Erudite Contemporary Idolators, Oil on Canvas, 2009, 71 x 102 cm
Oil on Canvas, 2009, 71 x 102 cm Adios Amigo Oil on Canvas, 2009, 71 x 102 cm
Violent World, Oil on Canvas, 2009, 130 x 150 cm
The Getaway, Oil on Canvas, 2009, 122 x 69 cm
The Ugly, Oil on Canvas, 2009, 102 x 122 cm
We Surround Them, Oil on Canvas, 2009, 71 x 102 cm
Gringo Rebel, Oil on Canvas, 2009, 122 x 102 cm

23.05.09 – 26.06.09

Golden Parachutes is pleased to announce the first German solo exhibition of the American painter, Ernesto Ortiz.

In ten new oil paintings, Ortiz explores borderlands as a physical territory and a locus for the production of desire. Throughout his work, Ortiz focuses on the interstice between the mythology and socio-political reality of Mexico using imagery and techniques gleaned from Western films, pop art, kitsch, social history and critical theory.
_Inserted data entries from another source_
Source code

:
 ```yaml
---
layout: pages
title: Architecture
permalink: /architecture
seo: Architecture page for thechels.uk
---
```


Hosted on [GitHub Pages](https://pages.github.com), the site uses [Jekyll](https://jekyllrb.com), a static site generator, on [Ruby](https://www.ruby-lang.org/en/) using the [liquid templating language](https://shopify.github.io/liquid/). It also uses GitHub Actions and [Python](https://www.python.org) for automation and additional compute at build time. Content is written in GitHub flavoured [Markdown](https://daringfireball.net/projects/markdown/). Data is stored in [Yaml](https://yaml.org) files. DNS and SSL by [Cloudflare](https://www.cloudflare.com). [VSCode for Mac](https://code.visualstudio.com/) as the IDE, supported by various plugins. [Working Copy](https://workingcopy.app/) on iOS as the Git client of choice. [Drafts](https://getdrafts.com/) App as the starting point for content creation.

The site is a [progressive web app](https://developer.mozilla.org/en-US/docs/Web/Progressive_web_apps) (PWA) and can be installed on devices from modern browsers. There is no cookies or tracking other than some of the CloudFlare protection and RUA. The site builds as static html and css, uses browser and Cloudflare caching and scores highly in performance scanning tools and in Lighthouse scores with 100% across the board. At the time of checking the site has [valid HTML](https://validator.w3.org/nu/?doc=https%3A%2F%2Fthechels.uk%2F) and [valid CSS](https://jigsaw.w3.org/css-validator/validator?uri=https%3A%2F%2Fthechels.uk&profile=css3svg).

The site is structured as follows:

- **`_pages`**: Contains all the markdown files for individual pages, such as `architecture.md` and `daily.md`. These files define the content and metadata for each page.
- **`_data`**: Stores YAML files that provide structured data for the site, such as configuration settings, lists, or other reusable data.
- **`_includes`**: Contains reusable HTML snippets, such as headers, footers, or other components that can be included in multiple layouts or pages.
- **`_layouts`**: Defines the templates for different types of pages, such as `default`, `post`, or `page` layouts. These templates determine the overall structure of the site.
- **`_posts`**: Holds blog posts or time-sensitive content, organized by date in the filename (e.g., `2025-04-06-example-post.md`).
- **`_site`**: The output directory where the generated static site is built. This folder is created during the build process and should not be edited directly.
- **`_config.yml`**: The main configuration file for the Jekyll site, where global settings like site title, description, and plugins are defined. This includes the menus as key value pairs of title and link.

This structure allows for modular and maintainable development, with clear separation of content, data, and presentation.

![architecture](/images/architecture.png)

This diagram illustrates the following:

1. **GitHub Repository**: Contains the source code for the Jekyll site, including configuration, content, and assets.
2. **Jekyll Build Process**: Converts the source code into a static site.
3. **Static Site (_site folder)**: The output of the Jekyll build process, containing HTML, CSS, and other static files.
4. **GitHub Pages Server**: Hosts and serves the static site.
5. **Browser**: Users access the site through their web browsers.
Ortiz crafts a fantastical world between figuration and abstraction; his candy colored deserts are a direct commentary on the relationship between fantasy and liminal space. Much of Ortiz’s source material is derived from films, as Westerns have played a major role in the American and European projection of a unified Mexican identity. Ortiz uses stills from the films of Sam Peckinpah, Steve McQueen and Sergio Leone, among others, to work against the hegemonic idealization of Mexico as a land of cultural and ritual purity.

The artist understands his Mexican identity as not only a reflection of Mexico’s unique and diverse culture, but also the fantasies of dominant culture. He began work on Gringo Rebel as an attempt to articulate this mixture. The painting Adios Amigo, inspired by the spaghetti western director Sergio Leone’s film, A Fistful of Dollars, explores the dominant mythology that whiteness represents a lack of ethnicity. Tomorrow by Sundown, Better Be Out of Town Boy, which derives its title from the Ricky Nelson song Half Breed uses imagery culled from Sam Peckinpah’s The Wild Bunch to articulate a commentary on the Minutemen, a controversial contemporary American civilian-activist group that patrols the border between Mexico and the United States.

While several of the works have explicitly political overtones, Ortiz is most interested in articulating painting of “betweeness,” both stylistically and thematically. His large scale works, Violent World and Global Destination, use intricate mark making, visual distortion and text to depict a spaces brimming with paradox. Ortiz’s borderlands are both open and claustrophobic, inviting and menacing, appealing and foreign.

Ernesto Ortiz is (b. 1980) studied at the California College of the Arts in San Francisco (BA, 2004), the École Supérieure des Beaux-Arts in Marseille and the Studio Art Center in Florence. His work has been exhibited in the United States and Germany. Ortiz currently lives and works in Berlin.